WORK REQUEST >>
Exact copy, pictures excluded: write out every line below.

Excerpts from a dataset:
────

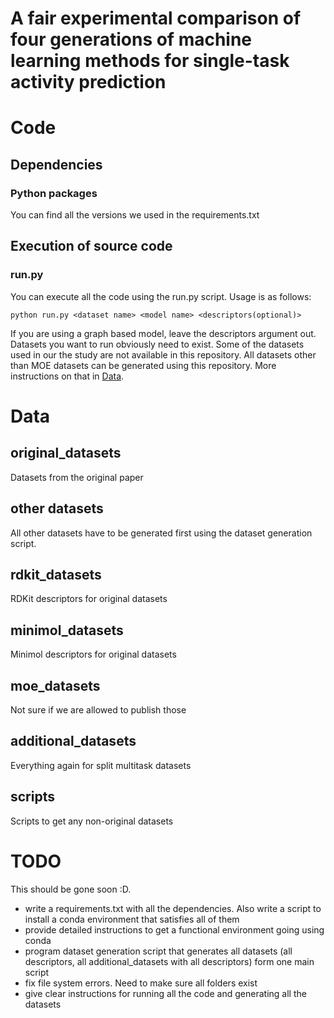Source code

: # A fair experimental comparison of four generations of machine learning methods for single-task activity prediction

# Code

## Dependencies

### Python packages
You can find all the versions we used in the requirements.txt

## Execution of source code

### run.py
You can execute all the code using the run.py script. Usage is as follows:

    python run.py <dataset name> <model name> <descriptors(optional)>

If you are using a graph based model, leave the descriptors argument out. 
Datasets you want to run obviously need to exist. Some of the datasets used in 
our the study are not available in this repository. All datasets other than 
MOE datasets can be generated using this repository. More instructions on that 
in [Data](#Data).

# Data

## original_datasets
Datasets from the original paper

## other datasets
All other datasets have to be generated first using the dataset generation 
script.

## rdkit_datasets
RDKit descriptors for original datasets
## minimol_datasets
Minimol descriptors for original datasets
## moe_datasets
Not sure if we are allowed to publish those
## additional_datasets
Everything again for split multitask datasets
## scripts
Scripts to get any non-original datasets


# TODO

This should be gone soon :D.
- write a requirements.txt with all the dependencies. Also write a script to 
install a conda environment that satisfies all of them
- provide detailed instructions to get a functional environment going using 
conda
- program dataset generation script that generates all datasets (all 
descriptors, all additional_datasets with all descriptors) form one main 
script
- fix file system errors. Need to make sure all folders exist
- give clear instructions for running all the code and generating all the 
datasets
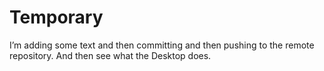 # Temporary
I’m adding some text and then committing and then pushing to the remote repository. And then see what the Desktop does.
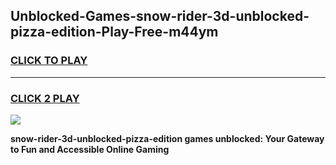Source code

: 
## Unblocked-Games-snow-rider-3d-unblocked-pizza-edition-Play-Free-m44ym
<h3>
<a href="https://premium76.site?title=snow-rider-3d-unblocked-pizza-edition&ref=12A">CLICK TO PLAY</a></h3>
<hr>

<h3>
<a href="https://premium76.site?title=snow-rider-3d-unblocked-pizza-edition&ref=12A">CLICK 2 PLAY</a>
  
</h3>

<a href="https://premium76.site?title=snow-rider-3d-unblocked-pizza-edition&ref=12A"><img src="https://clearcache.store/games.png"></a>


**snow-rider-3d-unblocked-pizza-edition games unblocked: Your Gateway to Fun and Accessible Online Gaming**
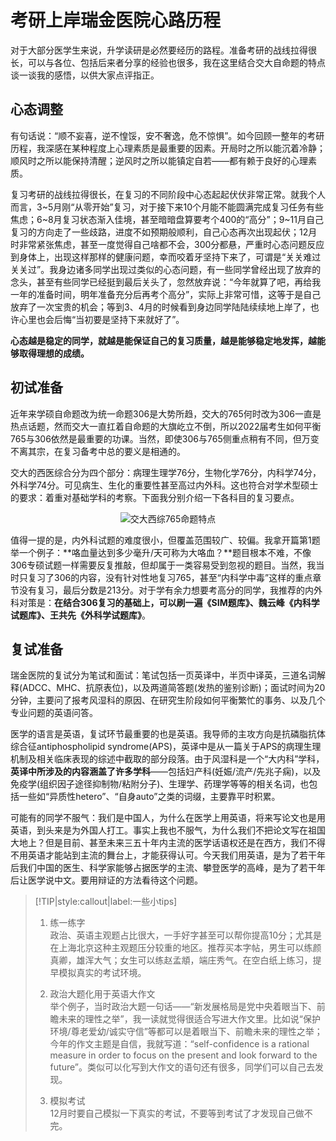 # 考研上岸瑞金医院心路历程

对于大部分医学生来说，升学读研是必然要经历的路程。准备考研的战线拉得很长，可以与各位、包括后来者分享的经验也很多，我在这里结合交大自命题的特点谈一谈我的感悟，以供大家点评指正。

## 心态调整

有句话说：“顺不妄喜，逆不惶馁，安不奢逸，危不惊惧”。如今回顾一整年的考研历程，我深感在某种程度上心理素质是最重要的因素。开局时之所以能沉着冷静；顺风时之所以能保持清醒；逆风时之所以能镇定自若——都有赖于良好的心理素质。

复习考研的战线拉得很长，在复习的不同阶段中心态起起伏伏非常正常。就我个人而言，3~5月刚“从零开始”复习，对于接下来10个月能不能圆满完成复习任务有些焦虑；6~8月复习状态渐入佳境，甚至暗暗盘算要考个400的“高分”；9~11月自己复习的方向走了一些歧路，进度不如预期般顺利，自己心态再次出现起伏；12月时非常紧张焦虑，甚至一度觉得自己啥都不会，300分都悬，严重时心态问题反应到身体上，出现这样那样的健康问题，幸而咬着牙坚持下来了，可谓是“关关难过关关过”。我身边诸多同学出现过类似的心态问题，有一些同学曾经出现了放弃的念头，甚至有些同学已经挺到最后关头了，忽然放弃说：“今年就算了吧，再给我一年的准备时间，明年准备充分后再考个高分”，实际上非常可惜，这等于是自己放弃了一次宝贵的机会；等到3、4月的时候看到身边同学陆陆续续地上岸了，也许心里也会后悔“当初要是坚持下来就好了”。

**心态越是稳定的同学，就越是能保证自己的复习质量，越是能够稳定地发挥，越能够取得理想的成绩。**

## 初试准备

近年来学硕自命题改为统一命题306是大势所趋，交大的765何时改为306一直是热点话题，然而交大一直扛着自命题的大旗屹立不倒，所以2022届考生如何平衡765与306依然是最重要的功课。当然，即使306与765侧重点稍有不同，但万变不离其宗，在复习备考中总的要义是相通的。

交大的西医综合分为四个部分：病理生理学76分，生物化学76分，内科学74分，外科学74分。可见病生、生化的重要性甚至高过内外科。这也符合对学术型硕士的要求：着重对基础学科的考察。下面我分别介绍一下各科目的复习要点。

<div align=center>
<img src="https://xunlutzp.gitee.io/Image/Ch9_7_1.png" alt="交大西综765命题特点">
</div>

值得一提的是，内外科试题的难度很小，但覆盖范围较广、较偏。我拿开篇第1题举一个例子：**咯血量达到多少毫升/天可称为大咯血？**题目根本不难，不像306专硕试题一样需要反复推敲，但却属于一类容易受到忽视的题目。当然，我当时只复习了306的内容，没有针对性地复习765，甚至“内科学中毒”这样的重点章节没有复习，最后分数是213分。对于学有余力想要考高分的同学，我推荐的内外科对策是：**在结合306复习的基础上，可以刷一遍《SIM题库》、魏云峰《内科学试题库》、王共先《外科学试题库》**。

## 复试准备

瑞金医院的复试分为笔试和面试：笔试包括一页英译中，半页中译英，三道名词解释(ADCC、MHC、抗原表位)，以及两道简答题(发热的鉴别诊断)；面试时间为20分钟，主要问了报考风湿科的原因、在研究生阶段如何平衡繁忙的事务、以及几个专业问题的英语问答。

医学的语言是英语，复试环节最重要的也是英语。我导师的主攻方向是抗磷脂抗体综合征antiphospholipid syndrome(APS)，英译中是从一篇关于APS的病理生理机制及相关临床表现的综述中截取的部分段落。由于风湿科是一个“大内科”学科，**英译中所涉及的内容涵盖了许多学科**——包括妇产科(妊娠/流产/先兆子痫)，以及免疫学(组织因子途径抑制物/粘附分子)、生理学、药理学等等的相关名词，也包括一些如“异质性hetero”、“自身auto”之类的词缀，主要靠平时积累。

可能有的同学不服气：我们是中国人，为什么在医学上用英语，将来写论文也是用英语，到头来是为外国人打工。事实上我也不服气，为什么我们不把论文写在祖国大地上？但是目前、甚至未来三五十年内主流的医学话语权还是在西方，我们不得不用英语才能站到主流的舞台上，才能获得认可。今天我们用英语，是为了若干年后我们中国的医生、科学家能够占据医学的主流、攀登医学的高峰，是为了若干年后让医学说中文。要用辩证的方法看待这个问题。

> [!TIP|style:callout|label:一些小tips]
> 1. 练一练字    
>     政治、英语主观题占比很大，一手好字甚至可以帮你提高10分；尤其是在上海北京这种主观题压分较重的地区。推荐买本字帖，男生可以练颜真卿，雄浑大气；女生可以练赵孟頫，端庄秀气。在空白纸上练习，提早模拟真实的考试环境。
>
> 2. 政治大题化用于英语大作文    
>     举个例子，当时政治大题一句话——“新发展格局是党中央着眼当下、前瞻未来的理性之举”，我一读就觉得很适合写进大作文里。比如说“保护环境/尊老爱幼/诚实守信”等都可以是着眼当下、前瞻未来的理性之举；今年的作文主题是自信，我就写道：“self-confidence is a rational measure in order to focus on the present and look forward to the future”。类似可以化写到大作文的语句还有很多，同学们可以自己去发现。
>
> 3. 模拟考试    
>     12月时要自己模拟一下真实的考试，不要等到考试了才发现自己做不完。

────

ANSWER FOR THIS EXERCISE >>
Source code

: # A fair experimental comparison of four generations of machine learning methods for single-task activity prediction

# Code

## Dependencies

### Python packages
You can find all the versions we used in the requirements.txt

## Execution of source code

### run.py
You can execute all the code using the run.py script. Usage is as follows:

    python run.py <dataset name> <model name> <descriptors(optional)>

If you are using a graph based model, leave the descriptors argument out. 
Datasets you want to run obviously need to exist. Some of the datasets used in 
our the study are not available in this repository. All datasets other than 
MOE datasets can be generated using this repository. More instructions on that 
in [Data](#Data).

# Data

## original_datasets
Datasets from the original paper

## other datasets
All other datasets have to be generated first using the dataset generation 
script.

## rdkit_datasets
RDKit descriptors for original datasets
## minimol_datasets
Minimol descriptors for original datasets
## moe_datasets
Not sure if we are allowed to publish those
## additional_datasets
Everything again for split multitask datasets
## scripts
Scripts to get any non-original datasets


# TODO

This should be gone soon :D.
- write a requirements.txt with all the dependencies. Also write a script to 
install a conda environment that satisfies all of them
- provide detailed instructions to get a functional environment going using 
conda
- program dataset generation script that generates all datasets (all 
descriptors, all additional_datasets with all descriptors) form one main 
script
- fix file system errors. Need to make sure all folders exist
- give clear instructions for running all the code and generating all the 
datasets
 # Temporary
I’m adding some text and then committing and then pushing to the remote repository. And then see what the Desktop does.
Source code

: 
## Unblocked-Games-snow-rider-3d-unblocked-pizza-edition-Play-Free-m44ym
<h3>
<a href="https://premium76.site?title=snow-rider-3d-unblocked-pizza-edition&ref=12A">CLICK TO PLAY</a></h3>
<hr>

<h3>
<a href="https://premium76.site?title=snow-rider-3d-unblocked-pizza-edition&ref=12A">CLICK 2 PLAY</a>
  
</h3>

<a href="https://premium76.site?title=snow-rider-3d-unblocked-pizza-edition&ref=12A"><img src="https://clearcache.store/games.png"></a>


**snow-rider-3d-unblocked-pizza-edition games unblocked: Your Gateway to Fun and Accessible Online Gaming**
 # 考研上岸瑞金医院心路历程

对于大部分医学生来说，升学读研是必然要经历的路程。准备考研的战线拉得很长，可以与各位、包括后来者分享的经验也很多，我在这里结合交大自命题的特点谈一谈我的感悟，以供大家点评指正。

## 心态调整

有句话说：“顺不妄喜，逆不惶馁，安不奢逸，危不惊惧”。如今回顾一整年的考研历程，我深感在某种程度上心理素质是最重要的因素。开局时之所以能沉着冷静；顺风时之所以能保持清醒；逆风时之所以能镇定自若——都有赖于良好的心理素质。

复习考研的战线拉得很长，在复习的不同阶段中心态起起伏伏非常正常。就我个人而言，3~5月刚“从零开始”复习，对于接下来10个月能不能圆满完成复习任务有些焦虑；6~8月复习状态渐入佳境，甚至暗暗盘算要考个400的“高分”；9~11月自己复习的方向走了一些歧路，进度不如预期般顺利，自己心态再次出现起伏；12月时非常紧张焦虑，甚至一度觉得自己啥都不会，300分都悬，严重时心态问题反应到身体上，出现这样那样的健康问题，幸而咬着牙坚持下来了，可谓是“关关难过关关过”。我身边诸多同学出现过类似的心态问题，有一些同学曾经出现了放弃的念头，甚至有些同学已经挺到最后关头了，忽然放弃说：“今年就算了吧，再给我一年的准备时间，明年准备充分后再考个高分”，实际上非常可惜，这等于是自己放弃了一次宝贵的机会；等到3、4月的时候看到身边同学陆陆续续地上岸了，也许心里也会后悔“当初要是坚持下来就好了”。

**心态越是稳定的同学，就越是能保证自己的复习质量，越是能够稳定地发挥，越能够取得理想的成绩。**

## 初试准备

近年来学硕自命题改为统一命题306是大势所趋，交大的765何时改为306一直是热点话题，然而交大一直扛着自命题的大旗屹立不倒，所以2022届考生如何平衡765与306依然是最重要的功课。当然，即使306与765侧重点稍有不同，但万变不离其宗，在复习备考中总的要义是相通的。

交大的西医综合分为四个部分：病理生理学76分，生物化学76分，内科学74分，外科学74分。可见病生、生化的重要性甚至高过内外科。这也符合对学术型硕士的要求：着重对基础学科的考察。下面我分别介绍一下各科目的复习要点。

<div align=center>
<img src="https://xunlutzp.gitee.io/Image/Ch9_7_1.png" alt="交大西综765命题特点">
</div>

值得一提的是，内外科试题的难度很小，但覆盖范围较广、较偏。我拿开篇第1题举一个例子：**咯血量达到多少毫升/天可称为大咯血？**题目根本不难，不像306专硕试题一样需要反复推敲，但却属于一类容易受到忽视的题目。当然，我当时只复习了306的内容，没有针对性地复习765，甚至“内科学中毒”这样的重点章节没有复习，最后分数是213分。对于学有余力想要考高分的同学，我推荐的内外科对策是：**在结合306复习的基础上，可以刷一遍《SIM题库》、魏云峰《内科学试题库》、王共先《外科学试题库》**。

## 复试准备

瑞金医院的复试分为笔试和面试：笔试包括一页英译中，半页中译英，三道名词解释(ADCC、MHC、抗原表位)，以及两道简答题(发热的鉴别诊断)；面试时间为20分钟，主要问了报考风湿科的原因、在研究生阶段如何平衡繁忙的事务、以及几个专业问题的英语问答。

医学的语言是英语，复试环节最重要的也是英语。我导师的主攻方向是抗磷脂抗体综合征antiphospholipid syndrome(APS)，英译中是从一篇关于APS的病理生理机制及相关临床表现的综述中截取的部分段落。由于风湿科是一个“大内科”学科，**英译中所涉及的内容涵盖了许多学科**——包括妇产科(妊娠/流产/先兆子痫)，以及免疫学(组织因子途径抑制物/粘附分子)、生理学、药理学等等的相关名词，也包括一些如“异质性hetero”、“自身auto”之类的词缀，主要靠平时积累。

可能有的同学不服气：我们是中国人，为什么在医学上用英语，将来写论文也是用英语，到头来是为外国人打工。事实上我也不服气，为什么我们不把论文写在祖国大地上？但是目前、甚至未来三五十年内主流的医学话语权还是在西方，我们不得不用英语才能站到主流的舞台上，才能获得认可。今天我们用英语，是为了若干年后我们中国的医生、科学家能够占据医学的主流、攀登医学的高峰，是为了若干年后让医学说中文。要用辩证的方法看待这个问题。

> [!TIP|style:callout|label:一些小tips]
> 1. 练一练字    
>     政治、英语主观题占比很大，一手好字甚至可以帮你提高10分；尤其是在上海北京这种主观题压分较重的地区。推荐买本字帖，男生可以练颜真卿，雄浑大气；女生可以练赵孟頫，端庄秀气。在空白纸上练习，提早模拟真实的考试环境。
>
> 2. 政治大题化用于英语大作文    
>     举个例子，当时政治大题一句话——“新发展格局是党中央着眼当下、前瞻未来的理性之举”，我一读就觉得很适合写进大作文里。比如说“保护环境/尊老爱幼/诚实守信”等都可以是着眼当下、前瞻未来的理性之举；今年的作文主题是自信，我就写道：“self-confidence is a rational measure in order to focus on the present and look forward to the future”。类似可以化写到大作文的语句还有很多，同学们可以自己去发现。
>
> 3. 模拟考试    
>     12月时要自己模拟一下真实的考试，不要等到考试了才发现自己做不完。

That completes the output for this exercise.